> **What you have to do**: Reproduce the records below in full and without edits, omitting images.

> **Data**:

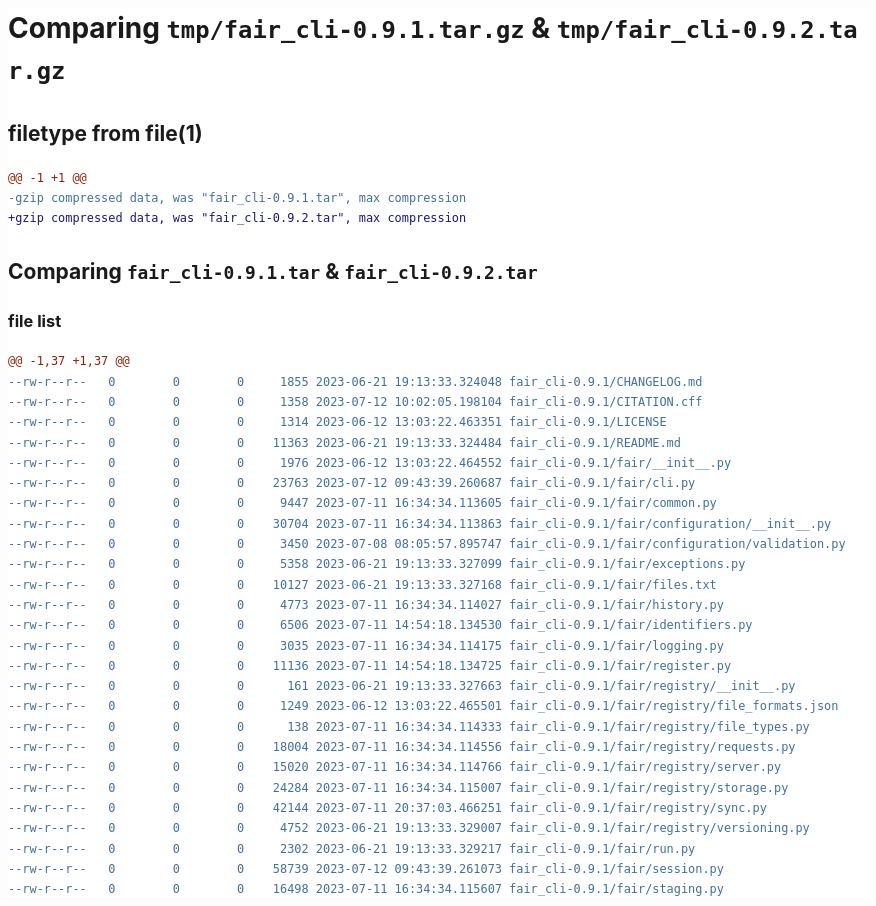 # Comparing `tmp/fair_cli-0.9.1.tar.gz` & `tmp/fair_cli-0.9.2.tar.gz`

## filetype from file(1)

```diff
@@ -1 +1 @@
-gzip compressed data, was "fair_cli-0.9.1.tar", max compression
+gzip compressed data, was "fair_cli-0.9.2.tar", max compression
```

## Comparing `fair_cli-0.9.1.tar` & `fair_cli-0.9.2.tar`

### file list

```diff
@@ -1,37 +1,37 @@
--rw-r--r--   0        0        0     1855 2023-06-21 19:13:33.324048 fair_cli-0.9.1/CHANGELOG.md
--rw-r--r--   0        0        0     1358 2023-07-12 10:02:05.198104 fair_cli-0.9.1/CITATION.cff
--rw-r--r--   0        0        0     1314 2023-06-12 13:03:22.463351 fair_cli-0.9.1/LICENSE
--rw-r--r--   0        0        0    11363 2023-06-21 19:13:33.324484 fair_cli-0.9.1/README.md
--rw-r--r--   0        0        0     1976 2023-06-12 13:03:22.464552 fair_cli-0.9.1/fair/__init__.py
--rw-r--r--   0        0        0    23763 2023-07-12 09:43:39.260687 fair_cli-0.9.1/fair/cli.py
--rw-r--r--   0        0        0     9447 2023-07-11 16:34:34.113605 fair_cli-0.9.1/fair/common.py
--rw-r--r--   0        0        0    30704 2023-07-11 16:34:34.113863 fair_cli-0.9.1/fair/configuration/__init__.py
--rw-r--r--   0        0        0     3450 2023-07-08 08:05:57.895747 fair_cli-0.9.1/fair/configuration/validation.py
--rw-r--r--   0        0        0     5358 2023-06-21 19:13:33.327099 fair_cli-0.9.1/fair/exceptions.py
--rw-r--r--   0        0        0    10127 2023-06-21 19:13:33.327168 fair_cli-0.9.1/fair/files.txt
--rw-r--r--   0        0        0     4773 2023-07-11 16:34:34.114027 fair_cli-0.9.1/fair/history.py
--rw-r--r--   0        0        0     6506 2023-07-11 14:54:18.134530 fair_cli-0.9.1/fair/identifiers.py
--rw-r--r--   0        0        0     3035 2023-07-11 16:34:34.114175 fair_cli-0.9.1/fair/logging.py
--rw-r--r--   0        0        0    11136 2023-07-11 14:54:18.134725 fair_cli-0.9.1/fair/register.py
--rw-r--r--   0        0        0      161 2023-06-21 19:13:33.327663 fair_cli-0.9.1/fair/registry/__init__.py
--rw-r--r--   0        0        0     1249 2023-06-12 13:03:22.465501 fair_cli-0.9.1/fair/registry/file_formats.json
--rw-r--r--   0        0        0      138 2023-07-11 16:34:34.114333 fair_cli-0.9.1/fair/registry/file_types.py
--rw-r--r--   0        0        0    18004 2023-07-11 16:34:34.114556 fair_cli-0.9.1/fair/registry/requests.py
--rw-r--r--   0        0        0    15020 2023-07-11 16:34:34.114766 fair_cli-0.9.1/fair/registry/server.py
--rw-r--r--   0        0        0    24284 2023-07-11 16:34:34.115007 fair_cli-0.9.1/fair/registry/storage.py
--rw-r--r--   0        0        0    42144 2023-07-11 20:37:03.466251 fair_cli-0.9.1/fair/registry/sync.py
--rw-r--r--   0        0        0     4752 2023-06-21 19:13:33.329007 fair_cli-0.9.1/fair/registry/versioning.py
--rw-r--r--   0        0        0     2302 2023-06-21 19:13:33.329217 fair_cli-0.9.1/fair/run.py
--rw-r--r--   0        0        0    58739 2023-07-12 09:43:39.261073 fair_cli-0.9.1/fair/session.py
--rw-r--r--   0        0        0    16498 2023-07-11 16:34:34.115607 fair_cli-0.9.1/fair/staging.py
```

> **Answer to this task**:
 # Comparing `tmp/fair_cli-0.9.1.tar.gz` & `tmp/fair_cli-0.9.2.tar.gz`

## filetype from file(1)

```diff
@@ -1 +1 @@
-gzip compressed data, was "fair_cli-0.9.1.tar", max compression
+gzip compressed data, was "fair_cli-0.9.2.tar", max compression
```

## Comparing `fair_cli-0.9.1.tar` & `fair_cli-0.9.2.tar`

### file list

```diff
@@ -1,37 +1,37 @@
--rw-r--r--   0        0        0     1855 2023-06-21 19:13:33.324048 fair_cli-0.9.1/CHANGELOG.md
--rw-r--r--   0        0        0     1358 2023-07-12 10:02:05.198104 fair_cli-0.9.1/CITATION.cff
--rw-r--r--   0        0        0     1314 2023-06-12 13:03:22.463351 fair_cli-0.9.1/LICENSE
--rw-r--r--   0        0        0    11363 2023-06-21 19:13:33.324484 fair_cli-0.9.1/README.md
--rw-r--r--   0        0        0     1976 2023-06-12 13:03:22.464552 fair_cli-0.9.1/fair/__init__.py
--rw-r--r--   0        0        0    23763 2023-07-12 09:43:39.260687 fair_cli-0.9.1/fair/cli.py
--rw-r--r--   0        0        0     9447 2023-07-11 16:34:34.113605 fair_cli-0.9.1/fair/common.py
--rw-r--r--   0        0        0    30704 2023-07-11 16:34:34.113863 fair_cli-0.9.1/fair/configuration/__init__.py
--rw-r--r--   0        0        0     3450 2023-07-08 08:05:57.895747 fair_cli-0.9.1/fair/configuration/validation.py
--rw-r--r--   0        0        0     5358 2023-06-21 19:13:33.327099 fair_cli-0.9.1/fair/exceptions.py
--rw-r--r--   0        0        0    10127 2023-06-21 19:13:33.327168 fair_cli-0.9.1/fair/files.txt
--rw-r--r--   0        0        0     4773 2023-07-11 16:34:34.114027 fair_cli-0.9.1/fair/history.py
--rw-r--r--   0        0        0     6506 2023-07-11 14:54:18.134530 fair_cli-0.9.1/fair/identifiers.py
--rw-r--r--   0        0        0     3035 2023-07-11 16:34:34.114175 fair_cli-0.9.1/fair/logging.py
--rw-r--r--   0        0        0    11136 2023-07-11 14:54:18.134725 fair_cli-0.9.1/fair/register.py
--rw-r--r--   0        0        0      161 2023-06-21 19:13:33.327663 fair_cli-0.9.1/fair/registry/__init__.py
--rw-r--r--   0        0        0     1249 2023-06-12 13:03:22.465501 fair_cli-0.9.1/fair/registry/file_formats.json
--rw-r--r--   0        0        0      138 2023-07-11 16:34:34.114333 fair_cli-0.9.1/fair/registry/file_types.py
--rw-r--r--   0        0        0    18004 2023-07-11 16:34:34.114556 fair_cli-0.9.1/fair/registry/requests.py
--rw-r--r--   0        0        0    15020 2023-07-11 16:34:34.114766 fair_cli-0.9.1/fair/registry/server.py
--rw-r--r--   0        0        0    24284 2023-07-11 16:34:34.115007 fair_cli-0.9.1/fair/registry/storage.py
--rw-r--r--   0        0        0    42144 2023-07-11 20:37:03.466251 fair_cli-0.9.1/fair/registry/sync.py
--rw-r--r--   0        0        0     4752 2023-06-21 19:13:33.329007 fair_cli-0.9.1/fair/registry/versioning.py
--rw-r--r--   0        0        0     2302 2023-06-21 19:13:33.329217 fair_cli-0.9.1/fair/run.py
--rw-r--r--   0        0        0    58739 2023-07-12 09:43:39.261073 fair_cli-0.9.1/fair/session.py
--rw-r--r--   0        0        0    16498 2023-07-11 16:34:34.115607 fair_cli-0.9.1/fair/staging.py
```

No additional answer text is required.